# Principles of data mining

## What is it?

[Merriam-Webster](https://www.merriam-webster.com/dictionary/data%20mining):

>**Data mining**
>
>*"the practice of searching through large amounts of computerized data to find useful patterns or trends"*
>
>**First known use: 1968**

(another word from the same year is "error bar", coincidence?)

## Differences vs. statistical modeling

- Focus on emprirical/exploratory research for a priori unknown relationships in the data
- Usually automated through machine learning
- Complex relationships and large numbers of variables are easier to model

### Terminology

- *Variable* (also *feature*)
    * "table column"
    * Can be continuous (e.g. temperature) or categorical (e.g. species).
- *Sample*
    * "table row"
    * A single measurement of one or more variables
- *Model*
    * A predictor for a variable given the other variables

## Types of data mining

- Classification
    * Prediction of categorical variables (species)
    
- Regression
    * Prediction of continuous variables (temperature, moisture, etc.)

- Clustering
    * Used to find related subgroups of data when the categories are not known beforehand. 
    * [Examples](./cluster_comparison.png)

- Anomaly detection
    * Automated detection of outliers from the data


[Flowchart for machine learning](http://scikit-learn.org/stable/tutorial/machine_learning_map/index.html)
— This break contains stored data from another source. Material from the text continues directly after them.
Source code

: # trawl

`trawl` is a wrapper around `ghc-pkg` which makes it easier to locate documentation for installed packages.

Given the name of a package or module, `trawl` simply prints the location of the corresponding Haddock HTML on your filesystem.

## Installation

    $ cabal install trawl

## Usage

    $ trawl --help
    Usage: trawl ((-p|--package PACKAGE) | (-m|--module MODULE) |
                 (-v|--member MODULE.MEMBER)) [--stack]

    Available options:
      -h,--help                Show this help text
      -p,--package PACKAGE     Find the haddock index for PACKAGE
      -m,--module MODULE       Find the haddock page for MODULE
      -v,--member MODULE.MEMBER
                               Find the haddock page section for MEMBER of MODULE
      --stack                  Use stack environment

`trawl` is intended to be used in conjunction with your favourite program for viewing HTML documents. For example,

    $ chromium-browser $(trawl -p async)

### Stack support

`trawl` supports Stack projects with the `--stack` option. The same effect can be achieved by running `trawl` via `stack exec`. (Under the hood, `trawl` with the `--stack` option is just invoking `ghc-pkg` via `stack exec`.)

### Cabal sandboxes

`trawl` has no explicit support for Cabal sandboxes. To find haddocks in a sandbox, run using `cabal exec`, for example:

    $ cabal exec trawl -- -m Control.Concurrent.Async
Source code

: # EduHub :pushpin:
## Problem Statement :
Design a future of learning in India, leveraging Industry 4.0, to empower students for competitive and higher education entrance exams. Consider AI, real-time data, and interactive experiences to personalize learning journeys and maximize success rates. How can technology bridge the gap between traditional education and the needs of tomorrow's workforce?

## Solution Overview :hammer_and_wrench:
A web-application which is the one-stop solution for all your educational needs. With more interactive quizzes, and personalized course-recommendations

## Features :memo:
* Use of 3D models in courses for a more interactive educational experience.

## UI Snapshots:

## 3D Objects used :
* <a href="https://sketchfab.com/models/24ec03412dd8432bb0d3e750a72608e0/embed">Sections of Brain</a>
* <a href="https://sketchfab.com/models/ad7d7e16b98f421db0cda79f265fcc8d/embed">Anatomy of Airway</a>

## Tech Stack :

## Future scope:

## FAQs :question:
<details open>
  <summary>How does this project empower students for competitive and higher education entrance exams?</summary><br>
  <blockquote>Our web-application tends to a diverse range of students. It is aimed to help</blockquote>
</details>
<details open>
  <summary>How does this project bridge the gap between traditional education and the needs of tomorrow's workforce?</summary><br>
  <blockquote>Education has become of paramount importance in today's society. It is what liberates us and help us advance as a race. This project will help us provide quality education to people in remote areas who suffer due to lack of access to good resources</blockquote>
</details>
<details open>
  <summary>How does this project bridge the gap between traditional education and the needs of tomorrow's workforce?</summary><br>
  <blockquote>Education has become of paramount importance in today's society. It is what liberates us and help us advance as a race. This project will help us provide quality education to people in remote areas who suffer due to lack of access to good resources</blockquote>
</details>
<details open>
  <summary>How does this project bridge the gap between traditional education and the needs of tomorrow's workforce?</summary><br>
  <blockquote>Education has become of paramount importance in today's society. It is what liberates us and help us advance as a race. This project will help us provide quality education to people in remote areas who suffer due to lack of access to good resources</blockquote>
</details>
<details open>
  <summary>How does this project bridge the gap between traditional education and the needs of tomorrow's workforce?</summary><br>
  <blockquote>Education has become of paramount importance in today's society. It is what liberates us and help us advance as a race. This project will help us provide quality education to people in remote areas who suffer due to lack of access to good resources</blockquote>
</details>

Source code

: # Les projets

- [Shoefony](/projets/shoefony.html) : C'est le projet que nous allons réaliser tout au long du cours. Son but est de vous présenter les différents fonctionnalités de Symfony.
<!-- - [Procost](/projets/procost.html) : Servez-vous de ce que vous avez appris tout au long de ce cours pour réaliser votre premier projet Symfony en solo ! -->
# Example: Looking at the data

### Show, don't tell

This lecture note material is in a Jupyter notebook, which lets us not only write text, but also runs (here, [Python](https://python.org)) code and shows the results:

In [None]:
# Code here
print('Result here')

#### Doing it yourself
If you are familiar with Jupyter notebooks and want to run this notebook yourself, take a look at the [readme](./README.md) for instructions.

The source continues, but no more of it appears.